El misterio del reloj grabado que desenterró un doloroso secreto familiar en el desierto
El disparo que despertó al pasado
El sol de Almería caía implacable sobre la tierra agrietada del campo de tiro de Tabernas. El aire vibraba con un calor seco que distorsionaba el horizonte, donde una vieja torre de vigilancia oxidada se alzaba como un centinela olvidado. Marta, una mujer de cabellos plateados y mirada serena pero firme, se acomodó la chaqueta de campo caqui antes de sentarse frente al banco de tiro. A su lado, Hugo, su joven sobrino vestido con un mono gris de mecánico, la observaba con una mezcla de admiración y recelo.
No quiero que ese rifle te haga caer hacia atrás, hombre.

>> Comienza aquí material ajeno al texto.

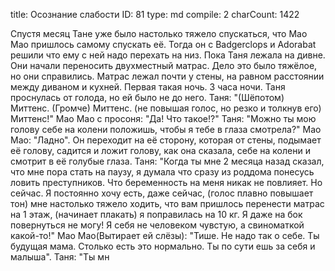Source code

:title:          Осознание слабости
ID:             81
type:           md
compile:        2
charCount:      1422


Спустя месяц Тане уже было настолько тяжело спускаться, что Мао Мао пришлось самому спускать её. Тогда он с Badgerclops и Adorabat решили что ему с ней надо перехать на низ.
Пока Таня лежала на дивне. Они начали переносить двухместный матрас. Дело это было тяжёлое, но они справились. Матрас лежал почти у стены, на равном расстоянии между диваном и кухней.
Первая такая ночь. 3 часа ночи. Таня проснулась от голода, но ей было не до него.
Таня: "(Шёпотом) Миттенс. (Громче) Миттенс. (не повышая голос, но резко и толкнув его) Миттенс!"
Мао Мао с просоня: "Да! Что такое!?"
Таня: "Можно ты мою голову себе на колени положишь, чтобы я тебе в глаза смотрела?"
Мао Мао: "Ладно". Он переходит на её сторону, которая от стены, подымает её голову, садится и ложит голову, как она сказала, себе на колени и смотрит в её голубые глаза.
Таня: "Когда ты мне 2 месяца назад сказал, что мне пора стать на паузу, я думала что сразу из роддома понесусь ловить преступников. Что беременность на меня никак не повлияет. Но сейчас. Я постоянно хочу есть, даже сейчас, (голос плавно повышает тон) мне настолько тяжело ходить, что вам пришлось перенести матрас на 1 этаж, (начинает плакать) я поправилась на 10 кг. Я даже на бок повернуться не могу! Я себя не человеком чувстую, а свиноматкой какой-то!"
Мао Мао(Вытирает ей слёзы): "Тише. Не надо так о себе. Ты будущая мама. Столько есть это нормально. Ты по сути ешь за себя и малыша".
Таня: "Ты мн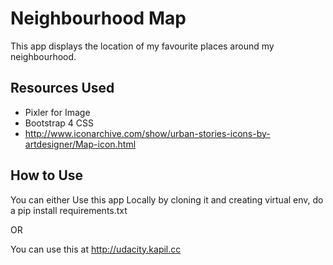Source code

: # Neighbourhood Map

This app displays the location of my favourite places around my neighbourhood.


## Resources Used
- Pixler for Image
- Bootstrap 4 CSS
- http://www.iconarchive.com/show/urban-stories-icons-by-artdesigner/Map-icon.html

## How to Use 
You can either Use this app Locally by cloning it  and creating virtual env, do a pip install requirements.txt

OR

You can use this at 
http://udacity.kapil.cc
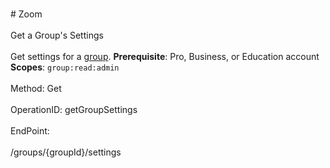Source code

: <br>#     Zoom</br>
<br>Get a Group's Settings</br>
<br>Get settings for a [group](https://support.zoom.us/hc/en-us/articles/204519819-Group-Management-). 
**Prerequisite**: Pro, Business, or Education account
**Scopes**: `group:read:admin`
 </br>
<br>Method: Get</br>
<br>OperationID: getGroupSettings</br>
<br>EndPoint:</br>
<br>/groups/{groupId}/settings</br>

Marta no respondió de inmediato. Esbozó una leve sonrisa, cargada de una sabiduría que Hugo aún no podía comprender. Con movimientos pausados pero extremadamente precisos, deslizó el cerrojo de su rifle de cerrojo, un sonido metálico que cortó el silencio del páramo como un latigazo. Apoyó la culata contra su hombro y se asomó a la mira telescópica, ajustando su respiración al ritmo del viento que levantaba pequeñas columnas de polvo rojo.

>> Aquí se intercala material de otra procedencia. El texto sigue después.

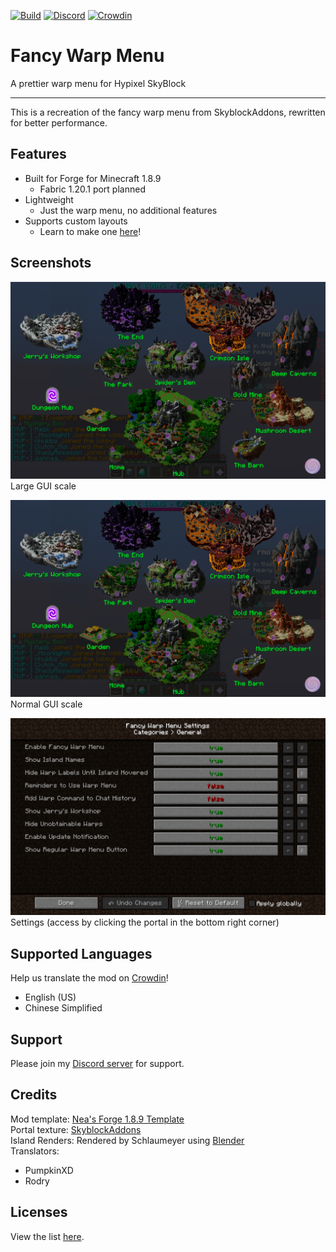 [![Build](https://github.com/ILikePlayingGames/FancyWarpMenu/actions/workflows/build.yml/badge.svg)](https://github.com/ILikePlayingGames/FancyWarpMenu/actions/workflows/build.yml)
[![Discord](https://img.shields.io/discord/1122365627751989329?logo=discord)](https://discord.gg/tXFf9umfA9)
[![Crowdin](https://badges.crowdin.net/fancy-warp-menu/localized.svg)](https://crowdin.com/project/fancy-warp-menu)

# Fancy Warp Menu

A prettier warp menu for Hypixel SkyBlock

-----

This is a recreation of the fancy warp menu from SkyblockAddons, rewritten for better performance.

## Features

- Built for Forge for Minecraft 1.8.9
  - Fabric 1.20.1 port planned
- Lightweight
  - Just the warp menu, no additional features
- Supports custom layouts
  - Learn to make one [here](https://github.com/ILikePlayingGames/FancyWarpPackTemplate)!

## Screenshots

![Fancy Warp Menu at large GUI scale](docs/Fancy%20Warp%20Menu%20Large.png)
Large GUI scale


![Fancy Warp Menu at normal GUI scale](docs/Fancy%20Warp%20Menu%20Large.png)
Normal GUI scale


![Fancy Warp Menu Settings](docs/Settings.png)
Settings (access by clicking the portal in the bottom right corner)

## Supported Languages

Help us translate the mod on [Crowdin](https://crowdin.com/project/fancy-warp-menu)!
- English (US)
- Chinese Simplified

## Support

Please join my [Discord server](https://discord.gg/tXFf9umfA9) for support.

## Credits

Mod template: [Nea's Forge 1.8.9 Template](https://github.com/romangraef/Forge1.8.9Template)
<br>
Portal texture: [SkyblockAddons](https://github.com/BiscuitDevelopment/SkyblockAddons/blob/main/src/main/resources/assets/skyblockaddons/portal.png)
<br>
Island Renders: Rendered by Schlaumeyer using [Blender](https://www.blender.org/)
<br>
Translators:
- PumpkinXD
- Rodry

## Licenses

View the list [here](https://github.com/ILikePlayingGames/FancyWarpMenu/wiki/Licenses).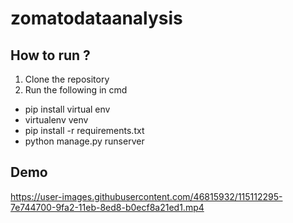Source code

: 
# zomatodataanalysis
## How to run ?
1) Clone the repository
2) Run the following in cmd
- pip install virtual env
- virtualenv venv
- pip install -r requirements.txt
- python manage.py runserver

## Demo
https://user-images.githubusercontent.com/46815932/115112295-7e744700-9fa2-11eb-8ed8-b0ecf8a21ed1.mp4
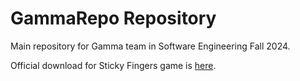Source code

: # GammaRepo Repository
Main repository for Gamma team in Software Engineering Fall 2024.

Official download for Sticky Fingers game is [here](https://gammateamse.itch.io/sticky-fingers).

El viento dice la verdad si sabes escucharlo —susurró para sí misma.
El estruendo del disparo sacudió el desierto. A cientos de metros, la bala impactó exactamente en el centro rojo de la diana de papel. Hugo dio un paso atrás, atónito, incapaz de articular palabra. Sin embargo, la hazaña no solo había sorprendido al joven. Desde la sombra de un cobertizo de chapa, Tomás, un hombre de rostro curtido por los años y vestido con una chaqueta de cuero desgastada, se quitó las gafas de sol con incredulidad. Había algo en la postura de Marta, en su forma de disparar, que le resultaba dolorosamente familiar.
Tomás se acercó con paso lento pero decidido. Sus ojos no se detuvieron en el blanco, sino en la muñeca de Marta, donde un viejo reloj de correa de cuero revelaba, al reverso de su caja de acero, un grabado muy específico: un ancla rodeada por dos estrellas. El rostro de Tomás se transformó en una máscara de horror y desconcierto.
¿De dónde has sacado ese reloj? No debería existir aquí —exigió saber Tomás, con una voz que temblaba de pura rabia contenida.
”No debería existir aquí —exigió saber Tomás, con una voz que temblaba de pura rabia contenida.